Quiz: Strategic Management Fundamentals — 24 domande

Domande e risposte dettagliate

1. What best describes strategy in a firm?

A legal framework for responding to regulation and compliance
A short-term budget designed to reduce immediate expenses
A set of daily tasks used to keep routine operations running
A long-term direction that shows where the firm wants to go and how it plans to succeed

A long-term direction that shows where the firm wants to go and how it plans to succeed

Spiegazione

Strategy is the firm’s long-term direction, combining where it wants to go with how it plans to succeed over time. Daily routine tasks are operational decisions, not strategy.

2. Why is strategy important for a firm?

It replaces the need for all operational decisions
It guides major choices that affect future performance and market standing
It focuses mainly on technical problem-solving in the short term
It ensures competitors cannot imitate any business activity

It guides major choices that affect future performance and market standing

Spiegazione

Strategy matters because it shapes major multi-year choices that influence future performance and position in the market. It is not the same as short-term technical problem-solving.

3. How does operational effectiveness differ from strategy?

It defines the company’s overall scope across markets and businesses
It selects the right goals for the organization to pursue
It improves how activities are performed today without changing long-term positioning
It determines which industries the firm should enter next

It improves how activities are performed today without changing long-term positioning

Spiegazione

Operational effectiveness is about doing the same activities better in the present, while strategy is about long-term positioning. It can improve performance, but it does not by itself define future competitive position.

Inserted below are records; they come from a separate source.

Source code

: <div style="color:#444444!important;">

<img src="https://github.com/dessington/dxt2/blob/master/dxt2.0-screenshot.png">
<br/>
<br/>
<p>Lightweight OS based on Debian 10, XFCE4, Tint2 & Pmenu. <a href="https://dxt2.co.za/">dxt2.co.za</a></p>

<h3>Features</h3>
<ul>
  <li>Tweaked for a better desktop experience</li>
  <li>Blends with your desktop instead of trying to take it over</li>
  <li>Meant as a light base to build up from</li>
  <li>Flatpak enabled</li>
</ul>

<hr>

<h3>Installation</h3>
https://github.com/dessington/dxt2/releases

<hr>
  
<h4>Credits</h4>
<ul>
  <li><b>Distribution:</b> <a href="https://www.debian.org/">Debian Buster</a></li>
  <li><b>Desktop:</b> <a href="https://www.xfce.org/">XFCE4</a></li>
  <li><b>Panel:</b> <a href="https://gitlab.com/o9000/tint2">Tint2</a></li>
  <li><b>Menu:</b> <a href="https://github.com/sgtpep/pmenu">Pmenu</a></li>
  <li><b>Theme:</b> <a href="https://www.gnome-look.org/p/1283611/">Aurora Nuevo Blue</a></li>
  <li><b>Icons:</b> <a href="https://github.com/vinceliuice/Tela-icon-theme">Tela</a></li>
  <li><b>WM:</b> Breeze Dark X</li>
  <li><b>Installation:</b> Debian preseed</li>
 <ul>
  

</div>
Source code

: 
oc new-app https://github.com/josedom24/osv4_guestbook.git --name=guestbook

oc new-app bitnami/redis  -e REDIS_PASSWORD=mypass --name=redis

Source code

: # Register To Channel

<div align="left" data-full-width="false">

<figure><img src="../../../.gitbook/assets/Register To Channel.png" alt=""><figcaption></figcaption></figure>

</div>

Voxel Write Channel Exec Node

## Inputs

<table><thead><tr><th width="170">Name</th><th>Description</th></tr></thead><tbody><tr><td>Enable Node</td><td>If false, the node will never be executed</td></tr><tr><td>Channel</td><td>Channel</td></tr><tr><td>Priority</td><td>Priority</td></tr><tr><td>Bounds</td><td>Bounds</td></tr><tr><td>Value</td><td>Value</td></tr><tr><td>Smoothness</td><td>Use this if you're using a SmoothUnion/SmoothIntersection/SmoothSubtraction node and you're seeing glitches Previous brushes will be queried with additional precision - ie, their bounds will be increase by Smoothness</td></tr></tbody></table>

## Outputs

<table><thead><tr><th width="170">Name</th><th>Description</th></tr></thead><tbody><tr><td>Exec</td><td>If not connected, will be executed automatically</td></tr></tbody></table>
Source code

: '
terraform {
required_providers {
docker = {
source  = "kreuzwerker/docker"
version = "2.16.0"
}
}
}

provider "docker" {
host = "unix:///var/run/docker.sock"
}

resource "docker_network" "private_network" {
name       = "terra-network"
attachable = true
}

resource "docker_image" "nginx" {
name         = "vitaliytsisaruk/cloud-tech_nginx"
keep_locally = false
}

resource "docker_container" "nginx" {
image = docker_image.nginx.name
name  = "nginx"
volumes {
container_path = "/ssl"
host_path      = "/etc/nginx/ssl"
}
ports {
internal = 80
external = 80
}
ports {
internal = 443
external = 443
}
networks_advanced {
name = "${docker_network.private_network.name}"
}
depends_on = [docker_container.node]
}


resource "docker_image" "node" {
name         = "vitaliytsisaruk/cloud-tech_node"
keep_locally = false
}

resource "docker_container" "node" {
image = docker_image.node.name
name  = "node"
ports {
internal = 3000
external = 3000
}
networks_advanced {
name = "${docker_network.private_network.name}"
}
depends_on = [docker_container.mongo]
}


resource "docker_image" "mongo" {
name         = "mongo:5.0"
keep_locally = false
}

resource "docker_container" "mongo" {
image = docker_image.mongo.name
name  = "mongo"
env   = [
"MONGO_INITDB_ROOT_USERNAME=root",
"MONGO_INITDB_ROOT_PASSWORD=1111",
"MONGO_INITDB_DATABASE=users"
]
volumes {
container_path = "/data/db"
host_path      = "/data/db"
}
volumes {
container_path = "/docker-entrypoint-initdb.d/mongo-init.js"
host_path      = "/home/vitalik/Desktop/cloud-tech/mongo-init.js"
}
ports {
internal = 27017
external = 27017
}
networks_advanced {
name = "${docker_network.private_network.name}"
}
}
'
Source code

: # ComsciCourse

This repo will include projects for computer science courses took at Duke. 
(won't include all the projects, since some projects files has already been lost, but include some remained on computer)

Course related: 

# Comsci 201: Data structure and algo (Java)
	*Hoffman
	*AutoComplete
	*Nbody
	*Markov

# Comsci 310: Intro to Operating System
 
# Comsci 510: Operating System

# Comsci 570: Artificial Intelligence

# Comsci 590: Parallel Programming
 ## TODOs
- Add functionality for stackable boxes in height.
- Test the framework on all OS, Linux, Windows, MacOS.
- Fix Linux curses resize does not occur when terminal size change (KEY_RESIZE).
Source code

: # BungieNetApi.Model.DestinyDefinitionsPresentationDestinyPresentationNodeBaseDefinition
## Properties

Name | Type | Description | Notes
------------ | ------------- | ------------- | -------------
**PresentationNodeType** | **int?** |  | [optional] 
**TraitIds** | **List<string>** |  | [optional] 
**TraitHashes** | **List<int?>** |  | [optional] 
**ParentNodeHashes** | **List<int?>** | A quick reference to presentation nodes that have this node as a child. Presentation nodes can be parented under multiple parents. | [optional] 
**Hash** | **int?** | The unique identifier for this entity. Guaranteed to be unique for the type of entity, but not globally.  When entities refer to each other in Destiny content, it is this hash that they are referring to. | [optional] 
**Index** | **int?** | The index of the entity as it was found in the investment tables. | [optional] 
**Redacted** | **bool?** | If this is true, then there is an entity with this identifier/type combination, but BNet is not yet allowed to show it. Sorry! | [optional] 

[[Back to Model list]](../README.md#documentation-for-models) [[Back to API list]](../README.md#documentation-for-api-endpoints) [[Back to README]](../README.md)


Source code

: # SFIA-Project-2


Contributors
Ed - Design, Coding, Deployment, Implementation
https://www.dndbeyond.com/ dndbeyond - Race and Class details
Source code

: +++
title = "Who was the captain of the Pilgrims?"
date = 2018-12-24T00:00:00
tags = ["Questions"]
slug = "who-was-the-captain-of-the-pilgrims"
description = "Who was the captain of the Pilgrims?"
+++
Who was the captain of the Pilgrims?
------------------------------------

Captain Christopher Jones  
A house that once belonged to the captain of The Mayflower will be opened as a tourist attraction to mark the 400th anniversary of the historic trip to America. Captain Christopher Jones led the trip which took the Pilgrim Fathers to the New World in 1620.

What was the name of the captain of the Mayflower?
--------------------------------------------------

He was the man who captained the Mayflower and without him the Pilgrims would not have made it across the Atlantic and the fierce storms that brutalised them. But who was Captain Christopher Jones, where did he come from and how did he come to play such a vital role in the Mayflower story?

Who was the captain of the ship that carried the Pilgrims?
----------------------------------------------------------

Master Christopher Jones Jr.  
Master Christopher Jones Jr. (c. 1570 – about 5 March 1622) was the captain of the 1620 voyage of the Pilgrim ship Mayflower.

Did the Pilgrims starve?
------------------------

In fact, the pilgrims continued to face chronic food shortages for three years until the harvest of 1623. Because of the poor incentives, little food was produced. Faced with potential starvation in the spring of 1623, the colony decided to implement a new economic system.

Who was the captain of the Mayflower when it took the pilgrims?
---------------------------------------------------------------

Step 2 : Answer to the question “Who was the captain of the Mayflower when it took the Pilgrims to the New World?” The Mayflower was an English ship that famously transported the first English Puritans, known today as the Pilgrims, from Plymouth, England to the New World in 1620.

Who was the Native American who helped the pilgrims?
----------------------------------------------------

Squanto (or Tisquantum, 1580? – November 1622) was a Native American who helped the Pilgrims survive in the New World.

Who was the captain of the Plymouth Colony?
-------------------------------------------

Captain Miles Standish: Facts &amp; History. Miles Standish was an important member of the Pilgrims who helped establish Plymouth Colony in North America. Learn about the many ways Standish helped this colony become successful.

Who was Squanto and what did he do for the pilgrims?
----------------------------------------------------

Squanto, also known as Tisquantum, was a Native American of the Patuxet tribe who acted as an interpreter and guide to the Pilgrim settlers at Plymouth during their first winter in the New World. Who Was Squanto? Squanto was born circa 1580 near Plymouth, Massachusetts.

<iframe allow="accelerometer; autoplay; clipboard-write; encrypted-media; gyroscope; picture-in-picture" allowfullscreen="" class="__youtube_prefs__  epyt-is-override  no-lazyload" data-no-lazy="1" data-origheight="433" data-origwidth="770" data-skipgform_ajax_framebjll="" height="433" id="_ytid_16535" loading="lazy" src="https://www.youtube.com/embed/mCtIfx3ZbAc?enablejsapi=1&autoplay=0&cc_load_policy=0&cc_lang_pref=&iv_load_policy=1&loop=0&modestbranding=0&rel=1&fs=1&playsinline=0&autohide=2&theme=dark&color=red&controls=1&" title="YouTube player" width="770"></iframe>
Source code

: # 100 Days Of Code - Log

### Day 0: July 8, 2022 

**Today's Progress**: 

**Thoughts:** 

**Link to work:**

4. Which statement best captures the relationship between operational effectiveness and sustainable advantage?

Operational improvements can be copied quickly, so they usually do not create lasting advantage alone
Operational improvements automatically become a long-term barrier to imitation
Operational effectiveness mainly refers to choosing the right strategic goals
Operational effectiveness is the same thing as competitive parity

Operational improvements can be copied quickly, so they usually do not create lasting advantage alone

Spiegazione

Competitors can often copy operational improvements quickly, so operational effectiveness alone rarely creates sustainable competitive advantage. The other options confuse operations with strategy or competitive outcomes.

5. What is competitive advantage?

A short-term boost in sales caused by lower prices
Superior firm performance that persists over time relative to rivals in the same market
A situation where all firms in a market perform at the same level
Any improvement in productivity inside the firm regardless of competitors

Superior firm performance that persists over time relative to rivals in the same market

Spiegazione

Competitive advantage is relative and enduring performance above rivals in the same market. It is not simply internal productivity or a temporary sales increase.

6. Which strategic level explains how a firm competes in a specific market?

Corporate strategy
Business strategy
Operational scheduling
Functional strategy

Business strategy

Spiegazione

Business strategy is the level concerned with competition in a specific market. Corporate strategy sets overall scope, while functional strategy supports the higher-level choices.

7. Which element is most closely associated with a strategy statement?

The daily work schedule for employees
The number of suppliers used in procurement
The legal status of the business entity
The firm’s goals, scope, and capabilities

The firm’s goals, scope, and capabilities

Spiegazione

A strategy statement links what the organization wants to achieve, where it will compete, and what capabilities it relies on. It is broader than day-to-day scheduling or procurement choices.

8. What does corporate strategy primarily define?

How a finance department manages daily expenses
The overall scope of the firm across businesses and markets
How a single product competes in one local market
How employees complete routine tasks more efficiently

The overall scope of the firm across businesses and markets

Spiegazione

Corporate strategy defines the firm’s overall scope, including the businesses and markets it chooses to operate in. Competition within one market belongs to business strategy.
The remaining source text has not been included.